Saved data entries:

╔══

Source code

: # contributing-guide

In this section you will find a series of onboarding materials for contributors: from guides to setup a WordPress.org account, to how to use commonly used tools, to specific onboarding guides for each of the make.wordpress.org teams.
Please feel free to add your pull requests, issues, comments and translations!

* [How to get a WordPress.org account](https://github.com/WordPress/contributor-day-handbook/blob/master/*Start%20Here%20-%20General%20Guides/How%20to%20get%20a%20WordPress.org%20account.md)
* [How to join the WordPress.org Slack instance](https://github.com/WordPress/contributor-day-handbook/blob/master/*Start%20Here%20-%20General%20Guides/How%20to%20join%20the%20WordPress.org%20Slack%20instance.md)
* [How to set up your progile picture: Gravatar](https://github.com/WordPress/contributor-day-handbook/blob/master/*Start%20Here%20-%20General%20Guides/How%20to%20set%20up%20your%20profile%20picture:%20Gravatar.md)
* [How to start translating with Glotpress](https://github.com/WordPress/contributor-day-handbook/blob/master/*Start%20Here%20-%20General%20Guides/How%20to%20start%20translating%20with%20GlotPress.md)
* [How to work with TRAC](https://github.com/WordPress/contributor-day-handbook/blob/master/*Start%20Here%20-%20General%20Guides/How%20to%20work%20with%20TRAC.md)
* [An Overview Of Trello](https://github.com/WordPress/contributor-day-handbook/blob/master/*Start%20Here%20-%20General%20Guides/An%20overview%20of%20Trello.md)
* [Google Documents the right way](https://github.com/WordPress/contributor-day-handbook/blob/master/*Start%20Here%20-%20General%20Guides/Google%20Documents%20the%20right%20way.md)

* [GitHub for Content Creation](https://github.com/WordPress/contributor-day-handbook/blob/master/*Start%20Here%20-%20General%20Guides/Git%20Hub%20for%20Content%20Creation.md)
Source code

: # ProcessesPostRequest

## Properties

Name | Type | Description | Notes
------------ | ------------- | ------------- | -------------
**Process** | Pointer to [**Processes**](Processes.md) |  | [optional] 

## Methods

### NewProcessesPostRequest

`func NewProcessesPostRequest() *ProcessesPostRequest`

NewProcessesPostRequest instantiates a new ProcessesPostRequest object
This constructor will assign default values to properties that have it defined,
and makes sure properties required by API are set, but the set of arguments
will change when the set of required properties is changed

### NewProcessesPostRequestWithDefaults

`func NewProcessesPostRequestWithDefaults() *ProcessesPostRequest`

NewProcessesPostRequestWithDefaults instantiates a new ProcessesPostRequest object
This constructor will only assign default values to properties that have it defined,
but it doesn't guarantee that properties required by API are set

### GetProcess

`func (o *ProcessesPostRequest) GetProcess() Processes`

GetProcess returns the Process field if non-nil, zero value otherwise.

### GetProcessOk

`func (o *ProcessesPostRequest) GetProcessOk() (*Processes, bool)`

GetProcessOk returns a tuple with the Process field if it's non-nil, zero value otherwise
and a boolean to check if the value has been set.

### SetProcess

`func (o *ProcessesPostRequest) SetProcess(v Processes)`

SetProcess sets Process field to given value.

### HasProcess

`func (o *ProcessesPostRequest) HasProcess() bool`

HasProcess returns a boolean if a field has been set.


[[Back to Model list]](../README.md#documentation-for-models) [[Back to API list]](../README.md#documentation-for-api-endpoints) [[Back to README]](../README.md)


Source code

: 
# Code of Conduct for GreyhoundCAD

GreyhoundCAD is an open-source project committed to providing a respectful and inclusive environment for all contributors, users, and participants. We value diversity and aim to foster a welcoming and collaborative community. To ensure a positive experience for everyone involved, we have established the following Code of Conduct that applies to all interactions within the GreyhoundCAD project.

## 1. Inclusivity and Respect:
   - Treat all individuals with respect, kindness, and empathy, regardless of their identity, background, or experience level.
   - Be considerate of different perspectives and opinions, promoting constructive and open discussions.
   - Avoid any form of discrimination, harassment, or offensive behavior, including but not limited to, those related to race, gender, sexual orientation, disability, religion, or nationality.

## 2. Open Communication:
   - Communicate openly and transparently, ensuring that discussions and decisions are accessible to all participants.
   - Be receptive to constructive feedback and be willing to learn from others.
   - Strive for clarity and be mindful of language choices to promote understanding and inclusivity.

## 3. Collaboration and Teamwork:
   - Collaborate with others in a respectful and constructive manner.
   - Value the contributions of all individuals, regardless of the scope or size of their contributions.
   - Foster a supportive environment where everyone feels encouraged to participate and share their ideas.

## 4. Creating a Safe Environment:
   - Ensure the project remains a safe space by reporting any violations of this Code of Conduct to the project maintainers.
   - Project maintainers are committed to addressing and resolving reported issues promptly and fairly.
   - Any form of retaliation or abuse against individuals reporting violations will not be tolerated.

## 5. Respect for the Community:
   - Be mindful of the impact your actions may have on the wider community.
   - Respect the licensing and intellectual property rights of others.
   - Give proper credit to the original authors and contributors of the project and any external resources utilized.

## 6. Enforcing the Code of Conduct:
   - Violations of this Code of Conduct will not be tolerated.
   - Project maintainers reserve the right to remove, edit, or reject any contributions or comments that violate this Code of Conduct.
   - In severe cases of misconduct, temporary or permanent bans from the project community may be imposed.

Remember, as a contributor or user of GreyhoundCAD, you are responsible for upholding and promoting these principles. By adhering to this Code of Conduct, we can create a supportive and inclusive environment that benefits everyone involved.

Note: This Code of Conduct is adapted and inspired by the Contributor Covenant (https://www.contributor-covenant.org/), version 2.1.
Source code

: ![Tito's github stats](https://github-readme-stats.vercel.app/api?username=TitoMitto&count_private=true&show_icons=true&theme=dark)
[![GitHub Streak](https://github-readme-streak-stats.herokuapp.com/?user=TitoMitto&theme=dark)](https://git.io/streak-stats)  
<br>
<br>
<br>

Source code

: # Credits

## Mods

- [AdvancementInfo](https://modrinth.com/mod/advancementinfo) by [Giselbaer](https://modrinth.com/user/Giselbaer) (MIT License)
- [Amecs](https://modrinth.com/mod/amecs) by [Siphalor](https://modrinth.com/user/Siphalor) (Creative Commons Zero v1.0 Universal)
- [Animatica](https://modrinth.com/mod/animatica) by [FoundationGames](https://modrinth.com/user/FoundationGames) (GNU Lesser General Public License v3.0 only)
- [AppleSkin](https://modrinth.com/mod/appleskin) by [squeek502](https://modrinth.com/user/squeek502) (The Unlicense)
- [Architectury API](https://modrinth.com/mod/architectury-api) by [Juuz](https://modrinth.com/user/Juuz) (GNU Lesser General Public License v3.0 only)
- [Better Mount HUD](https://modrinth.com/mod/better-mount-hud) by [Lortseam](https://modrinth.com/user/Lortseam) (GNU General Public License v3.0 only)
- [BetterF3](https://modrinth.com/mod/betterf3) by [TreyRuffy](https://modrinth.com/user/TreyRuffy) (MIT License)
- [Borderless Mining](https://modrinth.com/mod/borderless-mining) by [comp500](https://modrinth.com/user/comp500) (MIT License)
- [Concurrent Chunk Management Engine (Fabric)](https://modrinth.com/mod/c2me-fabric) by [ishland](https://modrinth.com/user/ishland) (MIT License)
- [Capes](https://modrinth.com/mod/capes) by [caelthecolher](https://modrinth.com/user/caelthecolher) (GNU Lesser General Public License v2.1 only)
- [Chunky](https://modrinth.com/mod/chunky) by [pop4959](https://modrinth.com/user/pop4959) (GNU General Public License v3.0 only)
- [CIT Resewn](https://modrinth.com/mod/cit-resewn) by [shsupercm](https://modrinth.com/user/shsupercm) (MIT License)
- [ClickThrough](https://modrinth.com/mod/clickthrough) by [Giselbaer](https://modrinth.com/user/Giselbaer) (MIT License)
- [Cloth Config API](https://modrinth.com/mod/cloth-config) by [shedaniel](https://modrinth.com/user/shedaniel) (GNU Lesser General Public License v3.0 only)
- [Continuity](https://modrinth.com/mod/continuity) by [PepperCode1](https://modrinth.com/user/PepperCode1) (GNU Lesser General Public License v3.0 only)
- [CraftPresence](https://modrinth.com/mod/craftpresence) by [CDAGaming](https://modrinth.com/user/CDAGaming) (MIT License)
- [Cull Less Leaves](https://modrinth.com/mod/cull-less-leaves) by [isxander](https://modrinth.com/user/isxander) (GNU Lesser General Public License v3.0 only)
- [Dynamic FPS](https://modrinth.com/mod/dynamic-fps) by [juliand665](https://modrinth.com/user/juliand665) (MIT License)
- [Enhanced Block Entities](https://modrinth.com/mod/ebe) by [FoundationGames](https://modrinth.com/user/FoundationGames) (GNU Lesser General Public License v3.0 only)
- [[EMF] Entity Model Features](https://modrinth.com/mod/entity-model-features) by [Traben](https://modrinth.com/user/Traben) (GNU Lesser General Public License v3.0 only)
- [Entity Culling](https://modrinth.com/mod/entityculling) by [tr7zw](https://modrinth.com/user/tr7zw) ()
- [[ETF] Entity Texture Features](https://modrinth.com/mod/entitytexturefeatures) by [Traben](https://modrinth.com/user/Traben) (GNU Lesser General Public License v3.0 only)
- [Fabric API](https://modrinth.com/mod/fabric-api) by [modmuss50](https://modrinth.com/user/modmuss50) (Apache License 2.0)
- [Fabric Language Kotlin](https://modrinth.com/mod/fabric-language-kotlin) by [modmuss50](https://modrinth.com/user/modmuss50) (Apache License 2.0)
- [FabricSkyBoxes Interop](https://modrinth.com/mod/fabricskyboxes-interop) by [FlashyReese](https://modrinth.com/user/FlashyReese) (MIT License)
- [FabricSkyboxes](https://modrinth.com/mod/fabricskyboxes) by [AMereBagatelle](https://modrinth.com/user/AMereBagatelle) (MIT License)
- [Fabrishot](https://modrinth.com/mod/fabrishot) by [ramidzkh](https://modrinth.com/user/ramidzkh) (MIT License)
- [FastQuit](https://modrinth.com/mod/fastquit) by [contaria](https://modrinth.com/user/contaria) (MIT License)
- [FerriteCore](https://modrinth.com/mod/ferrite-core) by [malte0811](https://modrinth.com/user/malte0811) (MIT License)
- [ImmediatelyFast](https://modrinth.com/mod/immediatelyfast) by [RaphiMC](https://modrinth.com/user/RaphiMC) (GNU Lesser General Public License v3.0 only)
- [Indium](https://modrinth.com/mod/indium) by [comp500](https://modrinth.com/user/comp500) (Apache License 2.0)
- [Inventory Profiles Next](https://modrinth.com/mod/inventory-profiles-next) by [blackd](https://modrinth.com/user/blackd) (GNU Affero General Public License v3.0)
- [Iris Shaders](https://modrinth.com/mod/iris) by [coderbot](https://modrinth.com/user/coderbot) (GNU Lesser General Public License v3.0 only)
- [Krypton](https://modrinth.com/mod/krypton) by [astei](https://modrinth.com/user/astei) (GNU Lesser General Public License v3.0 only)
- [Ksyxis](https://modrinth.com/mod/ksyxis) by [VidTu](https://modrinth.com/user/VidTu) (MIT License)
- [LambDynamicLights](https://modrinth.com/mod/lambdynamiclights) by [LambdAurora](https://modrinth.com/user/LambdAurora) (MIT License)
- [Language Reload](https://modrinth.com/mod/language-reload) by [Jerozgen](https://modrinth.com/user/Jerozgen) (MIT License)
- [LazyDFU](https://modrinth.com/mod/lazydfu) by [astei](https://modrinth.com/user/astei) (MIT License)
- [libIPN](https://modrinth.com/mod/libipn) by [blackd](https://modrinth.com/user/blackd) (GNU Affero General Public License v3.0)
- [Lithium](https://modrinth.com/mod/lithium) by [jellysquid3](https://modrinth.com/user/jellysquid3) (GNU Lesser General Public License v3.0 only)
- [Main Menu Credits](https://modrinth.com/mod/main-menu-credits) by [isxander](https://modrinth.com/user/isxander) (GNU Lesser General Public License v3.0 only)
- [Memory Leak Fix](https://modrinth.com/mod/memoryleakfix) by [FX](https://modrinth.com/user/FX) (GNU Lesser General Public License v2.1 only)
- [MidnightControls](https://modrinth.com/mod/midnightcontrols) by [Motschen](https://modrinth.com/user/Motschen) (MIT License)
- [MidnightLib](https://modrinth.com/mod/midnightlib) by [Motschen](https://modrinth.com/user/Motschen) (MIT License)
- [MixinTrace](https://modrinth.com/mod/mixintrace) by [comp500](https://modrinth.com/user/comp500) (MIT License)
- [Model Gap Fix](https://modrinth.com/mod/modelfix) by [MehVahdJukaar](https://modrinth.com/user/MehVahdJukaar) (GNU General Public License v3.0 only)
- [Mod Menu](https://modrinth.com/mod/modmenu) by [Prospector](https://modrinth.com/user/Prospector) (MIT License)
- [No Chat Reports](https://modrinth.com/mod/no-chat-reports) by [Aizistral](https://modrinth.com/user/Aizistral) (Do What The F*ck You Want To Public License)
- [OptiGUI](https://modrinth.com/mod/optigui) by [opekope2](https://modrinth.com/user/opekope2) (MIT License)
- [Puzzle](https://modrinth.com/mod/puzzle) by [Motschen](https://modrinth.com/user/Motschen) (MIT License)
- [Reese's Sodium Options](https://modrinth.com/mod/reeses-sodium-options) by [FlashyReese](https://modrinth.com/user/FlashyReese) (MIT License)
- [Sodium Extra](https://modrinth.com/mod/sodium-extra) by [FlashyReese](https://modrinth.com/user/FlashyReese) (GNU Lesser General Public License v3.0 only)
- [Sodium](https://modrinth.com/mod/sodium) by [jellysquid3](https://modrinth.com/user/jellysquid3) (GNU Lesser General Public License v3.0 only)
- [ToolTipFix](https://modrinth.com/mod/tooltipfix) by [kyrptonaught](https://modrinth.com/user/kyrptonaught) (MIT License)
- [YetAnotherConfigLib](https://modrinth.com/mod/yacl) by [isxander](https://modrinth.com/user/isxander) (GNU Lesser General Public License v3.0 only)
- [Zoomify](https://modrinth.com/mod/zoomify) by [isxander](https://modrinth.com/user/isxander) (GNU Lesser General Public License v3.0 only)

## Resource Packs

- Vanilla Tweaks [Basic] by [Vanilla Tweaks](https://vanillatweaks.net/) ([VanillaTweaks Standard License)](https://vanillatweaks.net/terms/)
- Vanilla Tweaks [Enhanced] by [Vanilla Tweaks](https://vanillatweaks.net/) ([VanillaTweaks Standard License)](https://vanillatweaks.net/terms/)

╚══

→ **PROBLEM TO WORK ON**: State the number of lines above that hold the word "issues", and say nothing else.

→ **YOUR SOLUTION**: 2